Manley exonerates Mike Ramos' shooter in report to Ken Paxton filled with false statements

The killing of Mike Ramos by the Austin PD has been an instructive moment. Chief Brian Manley's reaction to the shooting of yet another unarmed man tells us definitively that he has no intention of changing his stripes, and justifies the increasingly widespread calls for him and the APD leadership team to all lose their jobs.

If there was any doubt of this, the death-in-custody report Chief Manley filed with the Texas Attorney General demonstrates that he intends to continue time-worn patterns of racist policing from which Austin has suffered for many decades. The report essentially exonerates the shooter, Officer Christopher Taylor, making phony excuses to legally justify his actions.

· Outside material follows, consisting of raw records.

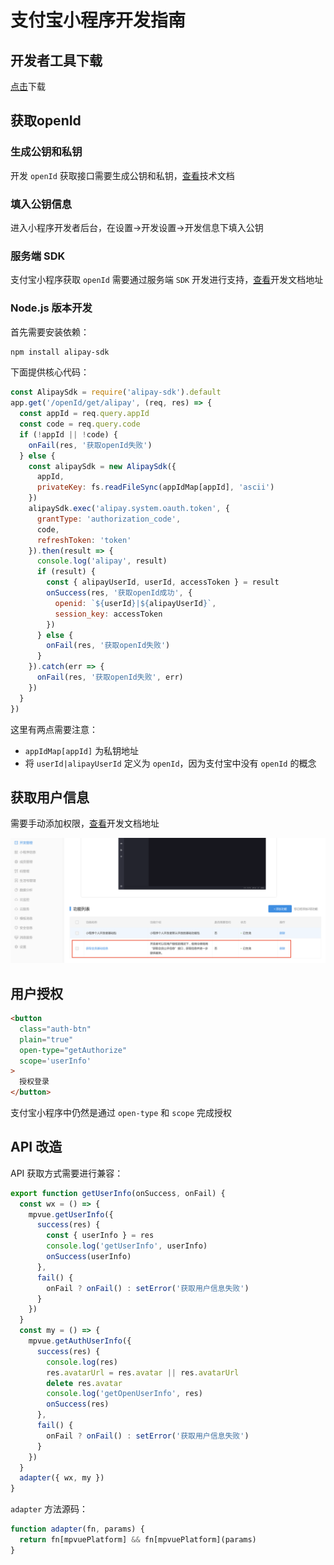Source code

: # 支付宝小程序开发指南

## 开发者工具下载

[点击](https://docs.alipay.com/mini/ide/download)下载

## 获取openId

### 生成公钥和私钥

开发 `openId` 获取接口需要生成公钥和私钥，[查看](https://docs.open.alipay.com/291/105971#LDsXr)技术文档

### 填入公钥信息

进入小程序开发者后台，在设置->开发设置->开发信息下填入公钥

### 服务端 SDK

支付宝小程序获取 `openId` 需要通过服务端 `SDK` 开发进行支持，[查看](https://docs.open.alipay.com/54/103419/)开发文档地址

### Node.js 版本开发

首先需要安装依赖：
```bash
npm install alipay-sdk
```

下面提供核心代码：
```js
const AlipaySdk = require('alipay-sdk').default
app.get('/openId/get/alipay', (req, res) => {
  const appId = req.query.appId
  const code = req.query.code
  if (!appId || !code) {
    onFail(res, '获取openId失败')
  } else {
    const alipaySdk = new AlipaySdk({
      appId,
      privateKey: fs.readFileSync(appIdMap[appId], 'ascii')
    })
    alipaySdk.exec('alipay.system.oauth.token', {
      grantType: 'authorization_code',
      code,
      refreshToken: 'token'
    }).then(result => {
      console.log('alipay', result)
      if (result) {
        const { alipayUserId, userId, accessToken } = result
        onSuccess(res, '获取openId成功', {
          openid: `${userId}|${alipayUserId}`,
          session_key: accessToken
        })
      } else {
        onFail(res, '获取openId失败')
      }
    }).catch(err => {
      onFail(res, '获取openId失败', err)
    })
  }
})
```

这里有两点需要注意：
- `appIdMap[appId]` 为私钥地址
- 将 `userId|alipayUserId` 定义为 `openId`，因为支付宝中没有 `openId` 的概念

## 获取用户信息

需要手动添加权限，[查看](https://docs.alipay.com/mini/introduce/twn8vq)开发文档地址

![add](../images/alipay_add_permission.png)

## 用户授权

```html
<button
  class="auth-btn"
  plain="true"
  open-type="getAuthorize"
  scope='userInfo'
>
  授权登录
</button>
```

支付宝小程序中仍然是通过 `open-type` 和 `scope` 完成授权

## API 改造

API 获取方式需要进行兼容：
```js
export function getUserInfo(onSuccess, onFail) {
  const wx = () => {
    mpvue.getUserInfo({
      success(res) {
        const { userInfo } = res
        console.log('getUserInfo', userInfo)
        onSuccess(userInfo)
      },
      fail() {
        onFail ? onFail() : setError('获取用户信息失败')
      }
    })
  }
  const my = () => {
    mpvue.getAuthUserInfo({
      success(res) {
        console.log(res)
        res.avatarUrl = res.avatar || res.avatarUrl
        delete res.avatar
        console.log('getOpenUserInfo', res)
        onSuccess(res)
      },
      fail() {
        onFail ? onFail() : setError('获取用户信息失败')
      }
    })
  }
  adapter({ wx, my })
}
``` 

`adapter` 方法源码：
```js
function adapter(fn, params) {
  return fn[mpvuePlatform] && fn[mpvuePlatform](params)
}
```

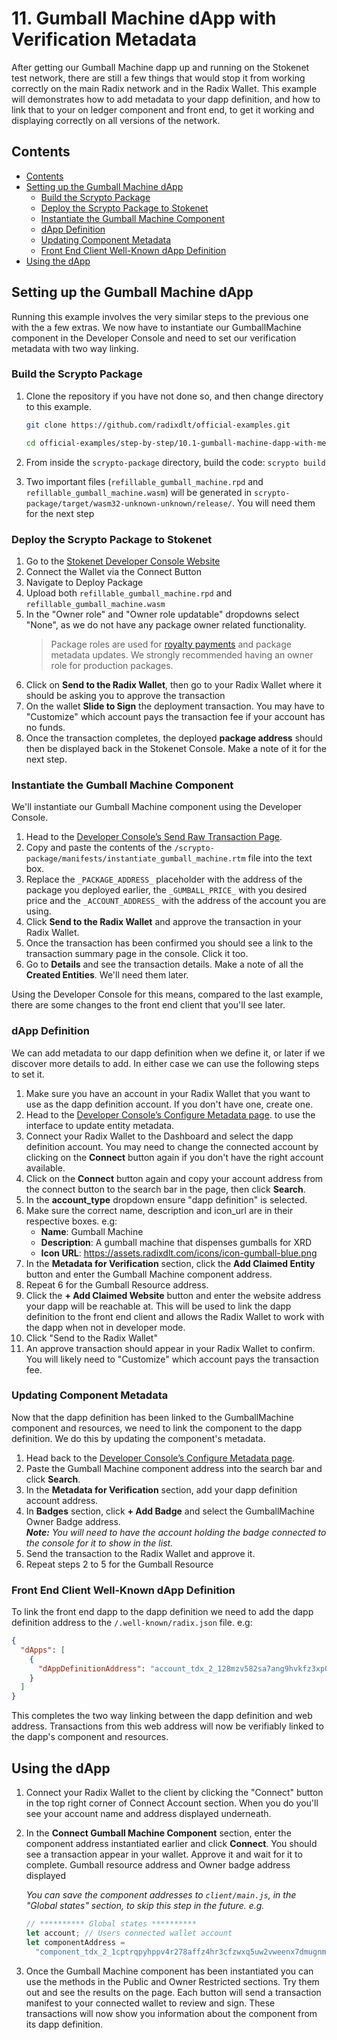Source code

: # 11. Gumball Machine dApp with Verification Metadata

After getting our Gumball Machine dapp up and running on the Stokenet test
network, there are still a few things that would stop it from working correctly
on the main Radix network and in the Radix Wallet. This example will
demonstrates how to add metadata to your dapp definition, and how to link that
to your on ledger component and front end, to get it working and displaying
correctly on all versions of the network.

## Contents

- [Contents](#contents)
- [Setting up the Gumball Machine dApp](#setting-up-the-gumball-machine-dapp)
  - [Build the Scrypto Package](#build-the-scrypto-package)
  - [Deploy the Scrypto Package to Stokenet](#deploy-the-scrypto-package-to-stokenet)
  - [Instantiate the Gumball Machine Component](#instantiate-the-gumball-machine-component)
  - [dApp Definition](#dapp-definition)
  - [Updating Component Metadata](#updating-component-metadata)
  - [Front End Client Well-Known dApp Definition](#front-end-client-well-known-dapp-definition)
- [Using the dApp](#using-the-dapp)

## Setting up the Gumball Machine dApp

Running this example involves the very similar steps to the previous one with
the a few extras. We now have to instantiate our GumballMachine component in the
Developer Console and need to set our verification metadata with two way
linking.

### Build the Scrypto Package

1.  Clone the repository if you have not done so, and then change directory to
    this example.

    ```sh
    git clone https://github.com/radixdlt/official-examples.git

    cd official-examples/step-by-step/10.1-gumball-machine-dapp-with-metadata
    ```

2.  From inside the `scrypto-package` directory, build the code: `scrypto build`
3.  Two important files (`refillable_gumball_machine.rpd` and
    `refillable_gumball_machine.wasm`) will be generated in
    `scrypto-package/target/wasm32-unknown-unknown/release/`. You will need them
    for the next step

### Deploy the Scrypto Package to Stokenet

1. Go to the
   [Stokenet Developer Console Website](https://stokenet-console.radixdlt.com/deploy-package)
2. Connect the Wallet via the Connect Button
3. Navigate to Deploy Package
4. Upload both `refillable_gumball_machine.rpd` and
   `refillable_gumball_machine.wasm`
5. In the "Owner role" and "Owner role updatable" dropdowns select "None", as we
   do not have any package owner related functionality.
   > Package roles are used for
   > [royalty payments](https://docs.radixdlt.com/docs/using-royalties) and
   > package metadata updates. We strongly recommended having an owner role for
   > production packages.
6. Click on **Send to the Radix Wallet**, then go to your Radix Wallet where it
   should be asking you to approve the transaction
7. On the wallet **Slide to Sign** the deployment transaction. You may have to
   "Customize" which account pays the transaction fee if your account has no
   funds.
8. Once the transaction completes, the deployed **package address** should then
   be displayed back in the Stokenet Console. Make a note of it for the next
   step.

### Instantiate the Gumball Machine Component

We'll instantiate our Gumball Machine component using the Developer Console.

1. Head to the
   [Developer Console’s Send Raw Transaction Page](https://stokenet-console.radixdlt.com/transaction-manifest/).
2. Copy and paste the contents of the
   `/scrypto-package/manifests/instantiate_gumball_machine.rtm` file into the
   text box.
3. Replace the `_PACKAGE_ADDRESS_` placeholder with the address of the package
   you deployed earlier, the `_GUMBALL_PRICE_` with you desired price and the
   `_ACCOUNT_ADDRESS_` with the address of the account you are using.
4. Click **Send to the Radix Wallet** and approve the transaction in your Radix
   Wallet.
5. Once the transaction has been confirmed you should see a link to the
   transaction summary page in the console. Click it too.
6. Go to **Details** and see the transaction details. Make a note of all the
   **Created Entities**. We'll need them later.

Using the Developer Console for this means, compared to the last example, there
are some changes to the front end client that you'll see later.

### dApp Definition

We can add metadata to our dapp definition when we define it, or later if we
discover more details to add. In either case we can use the following steps to
set it.

1. Make sure you have an account in your Radix Wallet that you want to use as
   the dapp definition account. If you don't have one, create one.
2. Head to the
   [Developer Console’s Configure Metadata page](https://stokenet-console.radixdlt.com/configure-metadata).
   to use the interface to update entity metadata.
3. Connect your Radix Wallet to the Dashboard and select the dapp definition
   account. You may need to change the connected account by clicking on the
   **Connect** button again if you don't have the right account available.
4. Click on the **Connect** button again and copy your account address from the
   connect button to the search bar in the page, then click **Search**.
5. In the **account_type** dropdown ensure "dapp definition" is selected.
6. Make sure the correct name, description and icon_url are in their respective
   boxes. e.g:
   - **Name**: Gumball Machine
   - **Description**: A gumball machine that dispenses gumballs for XRD
   - **Icon URL**: https://assets.radixdlt.com/icons/icon-gumball-blue.png
7. In the **Metadata for Verification** section, click the **Add Claimed
   Entity** button and enter the Gumball Machine component address.
8. Repeat 6 for the Gumball Resource address.
9. Click the **+ Add Claimed Website** button and enter the website address your
   dapp will be reachable at. This will be used to link the dapp definition to
   the front end client and allows the Radix Wallet to work with the dapp when
   not in developer mode.
10. Click "Send to the Radix Wallet"
11. An approve transaction should appear in your Radix Wallet to confirm. You
    will likely need to "Customize" which account pays the transaction fee.

### Updating Component Metadata

Now that the dapp definition has been linked to the GumballMachine component and
resources, we need to link the component to the dapp definition. We do this by
updating the component's metadata.

1. Head back to the
   [Developer Console’s Configure Metadata page](https://stokenet-console.radixdlt.com/configure-metadata).
2. Paste the Gumball Machine component address into the search bar and click
   **Search**.
3. In the **Metadata for Verification** section, add your dapp definition
   account address.
4. In **Badges** section, click **+ Add Badge** and select the GumballMachine
   Owner Badge address.  
   _**Note:** You will need to have the account holding the badge connected to
   the console for it to show in the list._
5. Send the transaction to the Radix Wallet and approve it.
6. Repeat steps 2 to 5 for the Gumball Resource

### Front End Client Well-Known dApp Definition

To link the front end dapp to the dapp definition we need to add the dapp
definition address to the `/.well-known/radix.json` file. e.g:

```json
{
  "dApps": [
    {
      "dAppDefinitionAddress": "account_tdx_2_128mzv582sa7ang9hvkfz3xp07hjg8uegsyuv72nn6xcexj2t82nnuc"
    }
  ]
}
```

This completes the two way linking between the dapp definition and web address.
Transactions from this web address will now be verifiably linked to the dapp's
component and resources.

## Using the dApp

1. Connect your Radix Wallet to the client by clicking the "Connect" button in
   the top right corner of Connect Account section. When you do you'll see your
   account name and address displayed underneath.

2. In the **Connect Gumball Machine Component** section, enter the component
   address instantiated earlier and click **Connect**. You should see a
   transaction appear in your wallet. Approve it and wait for it to complete.
   Gumball resource address and Owner badge address displayed

   _You can save the component addresses to `client/main.js`, in the "Global
   states" section, to skip this step in the future. e.g._

   ```javascript
   // ********** Global states **********
   let account; // Users connected wallet account
   let componentAddress =
     "component_tdx_2_1cptrqpyhppv4r278affz4hr3cfzwxq5uw2vweenx7dmugnmh7840rr";
   ```

3. Once the Gumball Machine component has been instantiated you can use the
   methods in the Public and Owner Restricted sections. Try them out and see the
   results on the page. Each button will send a transaction manifest to your
   connected wallet to review and sign. These transactions will now show you
   information about the component from its dapp definition.
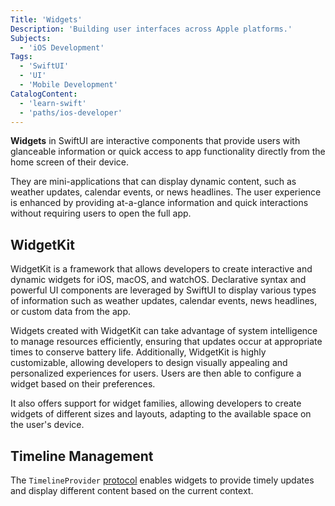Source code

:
 ```yaml
---
Title: 'Widgets'
Description: 'Building user interfaces across Apple platforms.'
Subjects:
  - 'iOS Development'
Tags:
  - 'SwiftUI'
  - 'UI'
  - 'Mobile Development'
CatalogContent:
  - 'learn-swift'
  - 'paths/ios-developer'
---
```


**Widgets** in SwiftUI are interactive components that provide users with glanceable information or quick access to app functionality directly from the home screen of their device.

They are mini-applications that can display dynamic content, such as weather updates, calendar events, or news headlines. The user experience is enhanced by providing at-a-glance information and quick interactions without requiring users to open the full app.

## WidgetKit

WidgetKit is a framework that allows developers to create interactive and dynamic widgets for iOS, macOS, and watchOS. Declarative syntax and powerful UI components are leveraged by SwiftUI to display various types of information such as weather updates, calendar events, news headlines, or custom data from the app.

Widgets created with WidgetKit can take advantage of system intelligence to manage resources efficiently, ensuring that updates occur at appropriate times to conserve battery life. Additionally, WidgetKit is highly customizable, allowing developers to design visually appealing and personalized experiences for users. Users are then able to configure a widget based on their preferences.

It also offers support for widget families, allowing developers to create widgets of different sizes and layouts, adapting to the available space on the user's device.

## Timeline Management

The `TimelineProvider` [protocol](https://www.codecademy.com/resources/docs/swift/protocols) enables widgets to provide timely updates and display different content based on the current context.
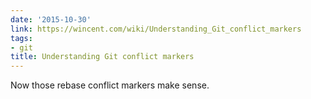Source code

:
 ```yaml
---
date: '2015-10-30'
link: https://wincent.com/wiki/Understanding_Git_conflict_markers
tags:
- git
title: Understanding Git conflict markers
---
```


Now those rebase conflict markers make sense.
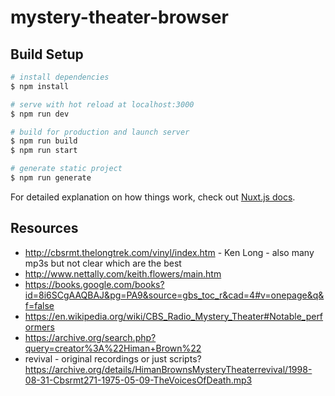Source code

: # mystery-theater-browser

## Build Setup

```bash
# install dependencies
$ npm install

# serve with hot reload at localhost:3000
$ npm run dev

# build for production and launch server
$ npm run build
$ npm run start

# generate static project
$ npm run generate
```

For detailed explanation on how things work, check out [Nuxt.js docs](https://nuxtjs.org).

## Resources

* http://cbsrmt.thelongtrek.com/vinyl/index.htm  - Ken Long - also many mp3s but not clear which are the best
* http://www.nettally.com/keith.flowers/main.htm
* https://books.google.com/books?id=8i6SCgAAQBAJ&pg=PA9&source=gbs_toc_r&cad=4#v=onepage&q&f=false
* https://en.wikipedia.org/wiki/CBS_Radio_Mystery_Theater#Notable_performers
* https://archive.org/search.php?query=creator%3A%22Himan+Brown%22
* revival - original recordings or just scripts? https://archive.org/details/HimanBrownsMysteryTheaterrevival/1998-08-31-Cbsrmt271-1975-05-09-TheVoicesOfDeath.mp3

Regular readers know Grits doesn't throw around the term "racist" lightly, but it's simply inconceivable that the methods and attitudes evinced in this report would be applied if the episode had involved a white person in the Zilker, Windsor, or Mt. Bonnell neighborhoods. 

Before getting into the details, if you haven't seen it, or need a refresher, watch the video. Ramos was standing beside his car with his hands up talking to the officers when a rookie three months out of the academy fired on him with a shotgun loaded with a bean bag round while bystanders screamed "don't shoot." Ramos got into his car and drove away from officers down a dead end to keep from being killed. It didn't work. Another officer, who just ten months before had killed a university professor suffering from a mental health crisis in another dubious shooting, shot Ramos multiple times with a rifle.

So how does Chief Manley describe the episode in the death in custody report?

Asked what were the reasons for the contact, Manley wrote "Alcohol/drug offense." No drugs or alcohol were found at the scene, so this is pure victim blaming which frankly is reprehensible. Whatever the 911 caller said, Ramos had committed no offense when officers surrounded him with guns drawn and began screaming at him. Why is the chief still pretending otherwise?

Another question asked, "At any time during the incident and/or entry into the law enforcement facility, did the decedent display or use a weapon?" Manley replied, "Unknown." Again, this is a flat-out lie. Manley admitted at a press conference that Ramos had no weapon, which is also quite clear from the bystander video.

Next, the form asked, "At any time during the incident and/or entry into the law enforcement facility did the decedent attempt to injure others?" Once again, Manley simply lied, declaring "Unknown." This is, in fact, known. Ramos attempted to injure no one, and was driving away from officers when he was shot. The only "unknown" here is what the hell the chief is thinking by answering these questions in such a disingenuous way.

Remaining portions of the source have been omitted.